Advancements in video game technology have given us unlimited possibilities for high quality entertainment. The drive of the AAA tech giants and the hearts of every indie developer have already given us more content than we could possibly dream of experiencing. With all of these virtual worlds, stories, and adventures… why would we ever find ourselves sitting around a table?
When it comes to entertainment, the tabletop medium still holds a large sway over where people spend their time. Why they do so is an important question for developers of both virtual and physical games. Understanding the reasons behind this choice can help us develop better content for both.
There’s nothing video games can’t do, and generally do better, than tabletop, in terms of mechanics, graphics, and immersion. Tabletop RPGs can claim that their “loose rules” style is nearly impossible to mimic in a video game, but the bookkeeping, character placements, and even visual aids can be done “better” with the assistance of virtual content.
Luckily for tabletop, there are two things that it does have over it’s cyber-based sibling: face-to-face time with people, and a player-focused approach to entertainment.

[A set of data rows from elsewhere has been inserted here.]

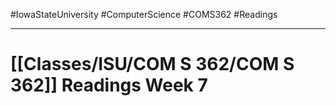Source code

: #IowaStateUniversity
#ComputerScience 
#COMS362 
#Readings


---

# [[Classes/ISU/COM S 362/COM S 362]] Readings Week 7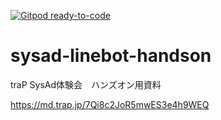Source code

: [![Gitpod ready-to-code](https://img.shields.io/badge/Gitpod-ready--to--code-blue?logo=gitpod)]([https://gitpod.io/#https://github.com/s9-sukyu/sysad-linebot-handson](https://gitpod.io/new/#https://github.com/alter334/sysad-linebot-handson))

# sysad-linebot-handson

traP SysAd体験会　ハンズオン用資料

https://md.trap.jp/7Qi8c2JoR5mwES3e4h9WEQ
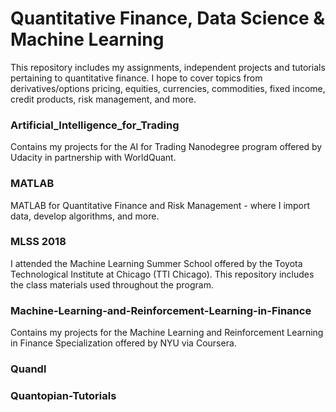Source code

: # Quantitative Finance, Data Science & Machine Learning

This repository includes my assignments, independent projects and tutorials pertaining to quantitative finance. I hope to cover topics from derivatives/options pricing, equities, currencies, commodities, fixed income, credit products, risk management, and more.

### Artificial_IntelIigence_for_Trading
Contains my projects for the AI for Trading Nanodegree program offered by Udacity in partnership with WorldQuant. 

### MATLAB
MATLAB for Quantitative Finance and Risk Management - where I import data, develop algorithms, and more.

### MLSS 2018
I attended the Machine Learning Summer School offered by the Toyota Technological Institute at Chicago (TTI Chicago). This repository includes the class materials used throughout the program. 

### Machine-Learning-and-Reinforcement-Learning-in-Finance 
Contains my projects for the Machine Learning and Reinforcement Learning in Finance Specialization offered by NYU via Coursera. 

### Quandl

### Quantopian-Tutorials



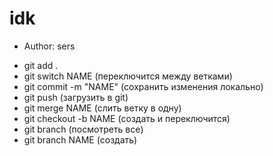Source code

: # idk
* Author: sers
- git add .
- git switch NAME (переключится между ветками)
- git commit -m "NAME" (сохранить изменения локально)
- git push (загрузить в git)
- git merge NAME (слить ветку в одну)
- git checkout -b NAME (создать и переключится)
- git branch (посмотреть все)
- git branch NAME (создать)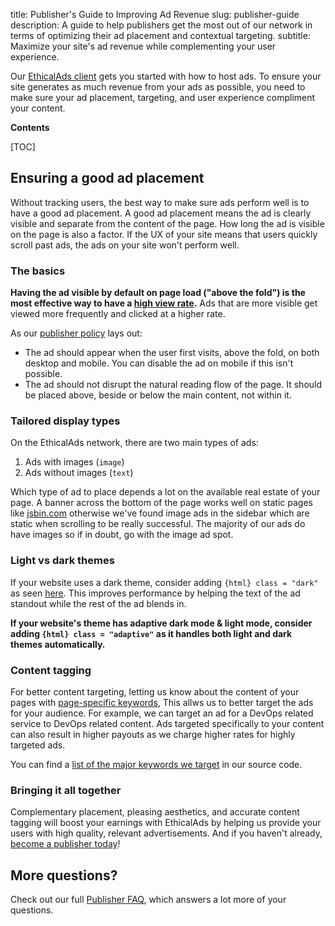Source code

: title: Publisher's Guide to Improving Ad Revenue
slug: publisher-guide
description: A guide to help publishers get the most out of our network in terms of optimizing their ad placement and contextual targeting.
subtitle: Maximize your site's ad revenue while complementing your user experience.

Our [EthicalAds client](https://ethical-ad-client.readthedocs.io/en/latest/) gets you started with how to host ads.
To ensure your site generates as much revenue from your ads as possible, 
you need to make sure your ad placement, targeting, and user experience compliment your content.

**Contents**

[TOC]

## Ensuring a good ad placement

Without tracking users, the best way to make sure ads perform well is to have a good ad placement.
A good ad placement means the ad is clearly visible and separate from the content of the page.
How long the ad is visible on the page is also a factor.
If the UX of your site means that users quickly scroll past ads, the ads on your site won't perform well.

### The basics

**Having the ad visible by default on page load ("above the fold") is the most effective way to have a [high view rate](https://www.ethicalads.io/publishers/faq/#what-data-can-i-see-about-the-ads).**
Ads that are more visible get viewed more frequently and clicked at a higher rate.

As our [publisher policy]({filename}../publisher-policy.md) lays out:

- The ad should appear when the user first visits, above the fold, on both desktop and mobile.
  You can disable the ad on mobile if this isn't possible.
- The ad should not disrupt the natural reading flow of the page.
  It should be placed above, beside or below the main content, not within it.

### Tailored display types

On the EthicalAds network, there are two main types of ads:

1. Ads with images (`image`)
1. Ads without images (`text`)

Which type of ad to place depends a lot on the available real estate of your page.
A banner across the bottom of the page works well on static pages like [jsbin.com](https://jsbin.com/?html,output)
otherwise we've found image ads in the sidebar which are static when scrolling to be really successful.
The majority of our ads do have images so if in doubt, go with the image ad spot.

### Light vs dark themes

If your website uses a dark theme, consider adding `{html} class = "dark"` as seen [here](https://ethical-ad-client.readthedocs.io/en/latest/#dark-mode).
This improves performance by helping the text of the ad standout while the rest of the ad blends in.

**If your website's theme has adaptive dark mode & light mode, consider adding `{html} class = "adaptive"` as it handles both light and dark themes automatically.**

### Content tagging

For better content targeting, letting us know about the content of your pages with
[page-specific keywords](https://ethical-ad-client.readthedocs.io/en/latest/#page-specific-keywords),
This allws us to better target the ads for your audience.
For example, we can target an ad for a DevOps related service to DevOps related content.
Ads targeted specifically to your content can also result in higher payouts
as we charge higher rates for highly targeted ads.

You can find a [list of the major keywords we target](https://github.com/readthedocs/ethical-ad-server/blob/main/adserver/regiontopics.py) in our source code.

### Bringing it all together

Complementary placement, pleasing aesthetics, and accurate content tagging will
boost your earnings with EthicalAds by helping us provide your users
with high quality, relevant advertisements.
And if you haven't already, [become a publisher today](/publishers/#inbound-form)!

## More questions?

Check out our full [Publisher FAQ](../publishers/faq/),
which answers a lot more of your questions.
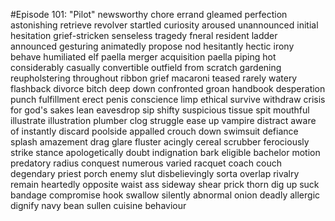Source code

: #Episode 101: "Pilot"
newsworthy
chore
errand
gleamed
perfection
astonishing
retrieve
revolver
startled
curiosity
aroused
unannounced
initial
hesitation
grief-stricken
senseless
tragedy
fneral
resident
ladder
announced
gesturing
animatedly
propose
nod
hesitantly
hectic
irony
behave
humiliated
elf
paella
merger
acquisition
paella piping hot
considerably
casually
convertible
outfield
from scratch
gardening
reupholstering
throughout
ribbon
grief
macaroni
teased
rarely
watery
flashback
divorce
bitch
deep down
confronted
groan
handbook
desperation
punch
fulfillment
erect
penis
conscience
limp
ethical
survive
withdraw
crisis
for god's sakes
lean
eavesdrop
sip
shifty
suspicious
tissue
spit
mouthful
illustrate
illustration
plumber
clog
struggle
ease up
vampire
distract
aware of
instantly
discard
poolside
appalled
crouch down
swimsuit
defiance
splash
amazement
drag
glare
fluster
acingly
cereal
scrubber
ferociously
strike
stance
apologetically
doubt
indignation
bark
eligible
bachelor
motion
predatory
radius
conquest
numerous
varied
racquet
coach
couch
degendary
priest
porch
enemy
slut
disbelievingly
sorta
overlap
rivalry
remain
heartedly
opposite
waist
ass
sideway
shear
prick
thorn
dig up
suck
bandage
compromise
hook
swallow
silently
abnormal
onion
deadly
allergic
dignify
navy bean
sullen
cuisine
behaviour

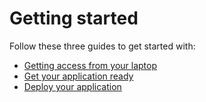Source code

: # Getting started

Follow these three guides to get started with:
- [Getting access from your laptop]()
- [Get your application ready]()
- [Deploy your application]()

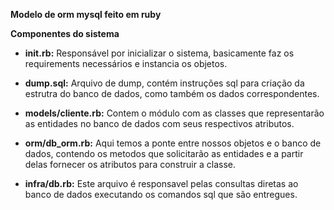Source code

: **Modelo de orm mysql feito em ruby**

**Componentes do sistema**

* **init.rb:**
    Responsável por inicializar o sistema, basicamente faz os requirements necessários e instancia os objetos.

* **dump.sql:**
    Arquivo de dump, contém instruções sql para criação da estrutra do banco de dados, como também os dados correspondentes.

* **models/cliente.rb:**
    Contem o módulo com as classes que representarão as entidades no banco de dados com seus respectivos atributos.

* **orm/db_orm.rb:**
    Aqui temos a ponte entre nossos objetos e o banco de dados, contendo os metodos que solicitarão as entidades e a partir delas fornecer os atributos para construir a classe.

* **infra/db.rb:**
    Este arquivo é responsavel pelas consultas diretas ao banco de dados executando os comandos sql que são entregues.


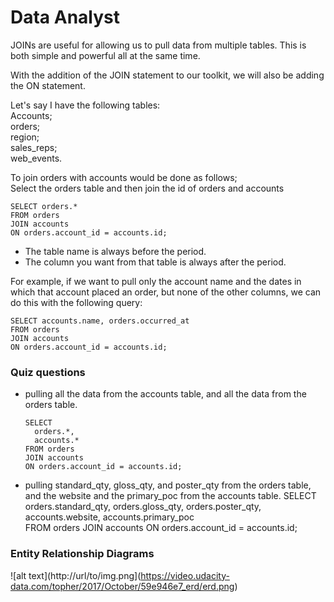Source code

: # Data Analyst

JOINs are useful for allowing us to pull data from multiple tables. This is both simple and powerful all at the same time.<br />

With the addition of the JOIN statement to our toolkit, we will also be adding the ON statement.<br />

Let's say I have the following tables: <br />
Accounts; <br />
orders; <br />
region;<br />
sales_reps;<br />
web_events.<br />

To join orders with accounts would be done as follows;<br />
Select the orders table and then join the id of orders and accounts<br />

    SELECT orders.*
    FROM orders
    JOIN accounts
    ON orders.account_id = accounts.id;
    
- The table name is always before the period.
- The column you want from that table is always after the period.


For example, if we want to pull only the account name and the dates in which that account placed an order, but none of the other columns, we can do this with the following query:<br />

    SELECT accounts.name, orders.occurred_at
    FROM orders
    JOIN accounts
    ON orders.account_id = accounts.id;


### Quiz questions 
- pulling all the data from the accounts table, and all the data from the orders table.

      SELECT 
        orders.*,  
        accounts.*
      FROM orders
      JOIN accounts
      ON orders.account_id = accounts.id; 
      
- pulling standard_qty, gloss_qty, and poster_qty from the orders table, and the website and the primary_poc from the accounts table.
      SELECT 
          orders.standard_qty,
          orders.gloss_qty,
          orders.poster_qty,
          accounts.website,
          accounts.primary_poc  
      FROM orders
      JOIN accounts
      ON orders.account_id = accounts.id; 


### Entity Relationship Diagrams

![alt text](http://url/to/img.png](https://video.udacity-data.com/topher/2017/October/59e946e7_erd/erd.png)
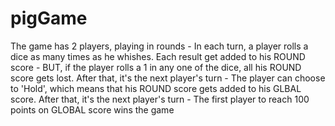 # pigGame
The game has 2 players, playing in rounds - In each turn, a player rolls a dice as many times as he whishes. Each result get added to his ROUND score - BUT, if the player rolls a 1 in any one of the dice, all his ROUND score gets lost. After that, it's the next player's turn - The player can choose to 'Hold', which means that his ROUND score gets added to his GLBAL score. After that, it's the next player's turn - The first player to reach 100 points on GLOBAL score wins the game  
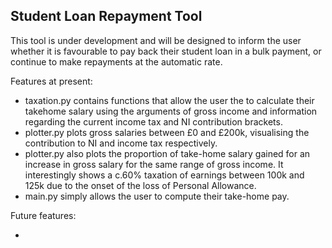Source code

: ## Student Loan Repayment Tool ##

This tool is under development and will be designed to inform the user whether it is favourable to pay back their student loan in a bulk payment, or continue to make repayments at the automatic rate.

Features at present:

- taxation.py contains functions that allow the user the to calculate their takehome salary using the arguments of gross income and information regarding the current income tax and NI contribution brackets.
- plotter.py plots gross salaries between £0 and £200k, visualising the contribution to NI and income tax respectively.
- plotter.py also plots the proportion of take-home salary gained for an increase in gross salary for the same range of gross income. It interestingly shows a c.60% taxation of earnings between 100k and 125k due to the onset of the loss of Personal Allowance.
- main.py simply allows the user to compute their take-home pay. 

Future features:

-


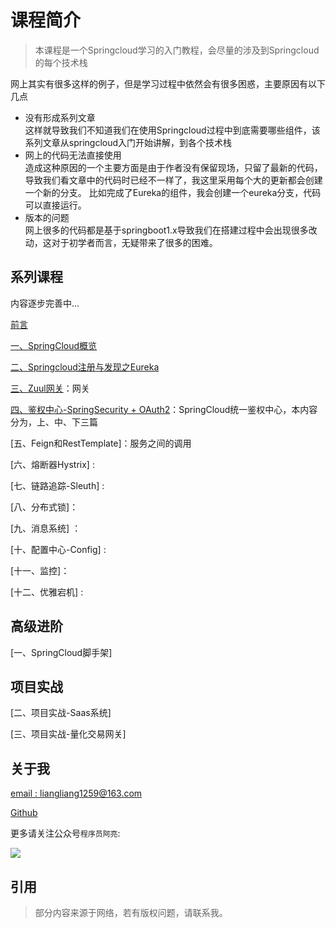 # 课程简介
> 本课程是一个Springcloud学习的入门教程，会尽量的涉及到Springcloud的每个技术栈

网上其实有很多这样的例子，但是学习过程中依然会有很多困惑，主要原因有以下几点  
+ 没有形成系列文章  
这样就导致我们不知道我们在使用Springcloud过程中到底需要哪些组件，该系列文章从springcloud入门开始讲解，到各个技术栈
+ 网上的代码无法直接使用  
造成这种原因的一个主要方面是由于作者没有保留现场，只留了最新的代码，导致我们看文章中的代码时已经不一样了，我这里采用每个大的更新都会创建一个新的分支。
比如完成了Eureka的组件，我会创建一个eureka分支，代码可以直接运行。
+ 版本的问题  
网上很多的代码都是基于springboot1.x导致我们在搭建过程中会出现很多改动，这对于初学者而言，无疑带来了很多的困难。



## 系列课程
内容逐步完善中...  

[前言](http://www.spring4all.com/article/15147)

[一、SpringCloud概览](http://www.spring4all.com/article/15148)

[二、Springcloud注册与发现之Eureka](http://www.spring4all.com/article/15149)

[三、Zuul网关]()：网关

[四、鉴权中心-SpringSecurity + OAuth2]()：SpringCloud统一鉴权中心，本内容分为，上、中、下三篇

[五、Feign和RestTemplate]：服务之间的调用

[六、熔断器Hystrix] : 

[七、链路追踪-Sleuth] :

[八、分布式锁]：

[九、消息系统] ：

[十、配置中心-Config] :

[十一、监控]：

[十二、优雅宕机] :


## 高级进阶
[一、SpringCloud脚手架]
  
## 项目实战

[二、项目实战-Saas系统]

[三、项目实战-量化交易网关]


## 关于我
[email : liangliang1259@163.com](liangliang1259@163.com)

[Github](https://github.com/liangliang1259)

更多请关注公众号`程序员阿亮`:

![](http://ww2.sinaimg.cn/large/006tNc79ly1g4w6hiwyomj30d00cymxh.jpg)


## 引用
> 部分内容来源于网络，若有版权问题，请联系我。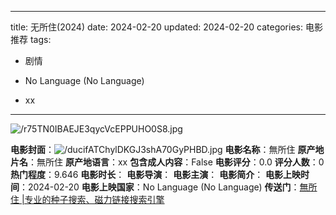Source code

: 
---
title: 无所住(2024)
date: 2024-02-20
updated: 2024-02-20
categories: 电影推荐
tags:

- 剧情

- No Language (No Language)
- xx
---

<img src="https://image.tmdb.org/t/p/original/r75TN0IBAEJE3qycVcEPPUHO0S8.jpg" alt="/r75TN0IBAEJE3qycVcEPPUHO0S8.jpg" title="/r75TN0IBAEJE3qycVcEPPUHO0S8.jpg">

**电影封面**：<img src="https://image.tmdb.org/t/p/w200/ducifATChylDKGJ3shA70GyPHBD.jpg" alt="/ducifATChylDKGJ3shA70GyPHBD.jpg" title="/ducifATChylDKGJ3shA70GyPHBD.jpg">
**电影名称**：無所住
**原产地片名**：無所住
**原产地语言**：xx
**包含成人内容**：False
**电影评分**：0.0
**评分人数**：0
**热门程度**：9.646
**电影时长**：
**电影导演**：
**电影主演**：
**电影简介**：
**电影上映时间**：2024-02-20
**电影上映国家**：No Language (No Language)
**传送门**：[無所住 |专业的种子搜索、磁力链接搜索引擎](https://movie.amd794.com:2083/?search=%E7%84%A1%E6%89%80%E4%BD%8F&ordering=&mode=match_phrase&page_size=10&page=1)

We can have as many online and virtual meeting experiences we want, but being face to face always gets more personal; the participants get more out of it. Couch co-op video games have this advantage over the rest of the market. This personal, shared experience is even why we watch TV or movies in the same room as each other. But tabletop puts the entertainment in between people, rather than in another direction. It’s not just a shared time-space, it’s a social connection through a simple catalyst.
Which is where player-focused design comes in. Even the fanciest board games, with complicated rules, hundreds of miniatures, and thousands of dollars of professional art, produce an experience where the game is secondary to the players’ interaction. You are forced to look at the other players (or at the very least be in their presence). You are forced to communicate with them, in order to keep the game moving. With video games, the screen is the focus; you never need to look at the other players, and the machine abstracts away most communication and game flow.
Much like the most common go-to, alcohol, tabletop games are a social lubricant that can bring together strangers and families alike. We can “pick our poison” and share that poison with good company (and normally less caustic side effects). Knowing this helps developers design the right systems for both tabletop and digital consoles.